=== WHAT YOU SHOULD DO ===
Go through the data and report each line that holds the string "deleteCommand".

=== DATA ===
+---+

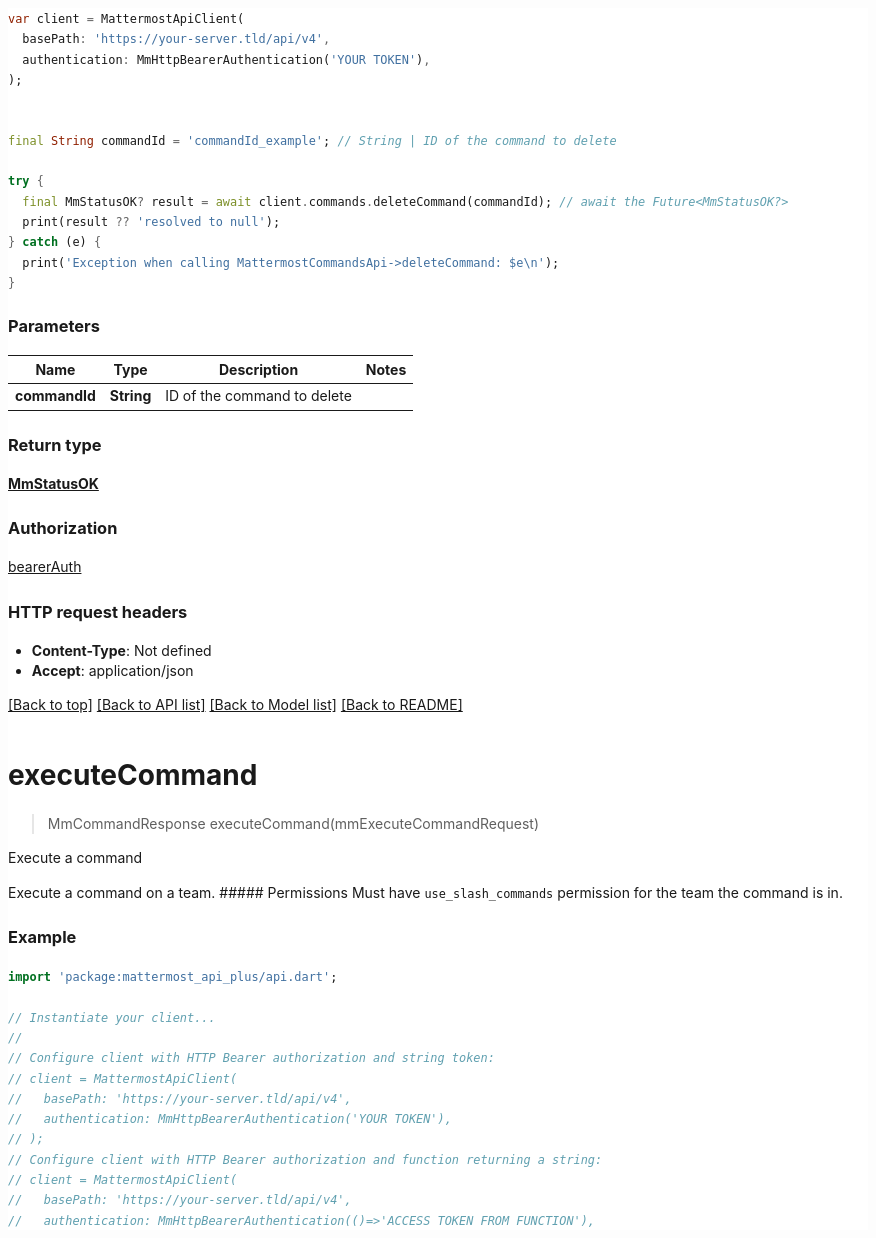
 ```dart
var client = MattermostApiClient(
  basePath: 'https://your-server.tld/api/v4',
  authentication: MmHttpBearerAuthentication('YOUR TOKEN'),
);


final String commandId = 'commandId_example'; // String | ID of the command to delete

try {
  final MmStatusOK? result = await client.commands.deleteCommand(commandId); // await the Future<MmStatusOK?>
  print(result ?? 'resolved to null');
} catch (e) {
  print('Exception when calling MattermostCommandsApi->deleteCommand: $e\n');
}

```

### Parameters

Name | Type | Description  | Notes
------------- | ------------- | ------------- | -------------
 **commandId** | **String**| ID of the command to delete | 

### Return type

[**MmStatusOK**](MmStatusOK.md)

### Authorization

[bearerAuth](../GENERATED_README.md#bearerAuth)

### HTTP request headers

 - **Content-Type**: Not defined
 - **Accept**: application/json

[[Back to top]](#) [[Back to API list]](../GENERATED_README.md#documentation-for-api-endpoints) [[Back to Model list]](../GENERATED_README.md#documentation-for-models) [[Back to README]](../GENERATED_README.md)

# **executeCommand**
> MmCommandResponse executeCommand(mmExecuteCommandRequest)

Execute a command

Execute a command on a team. ##### Permissions Must have `use_slash_commands` permission for the team the command is in. 

### Example
```dart
import 'package:mattermost_api_plus/api.dart';

// Instantiate your client...
//
// Configure client with HTTP Bearer authorization and string token:
// client = MattermostApiClient(
//   basePath: 'https://your-server.tld/api/v4',
//   authentication: MmHttpBearerAuthentication('YOUR TOKEN'),
// );
// Configure client with HTTP Bearer authorization and function returning a string:
// client = MattermostApiClient(
//   basePath: 'https://your-server.tld/api/v4',
//   authentication: MmHttpBearerAuthentication(()=>'ACCESS TOKEN FROM FUNCTION'),
```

+---+

=== ANSWER FOR THIS EXERCISE ===
  final MmStatusOK? result = await client.commands.deleteCommand(commandId); // await the Future<MmStatusOK?>
  print('Exception when calling MattermostCommandsApi->deleteCommand: $e\n');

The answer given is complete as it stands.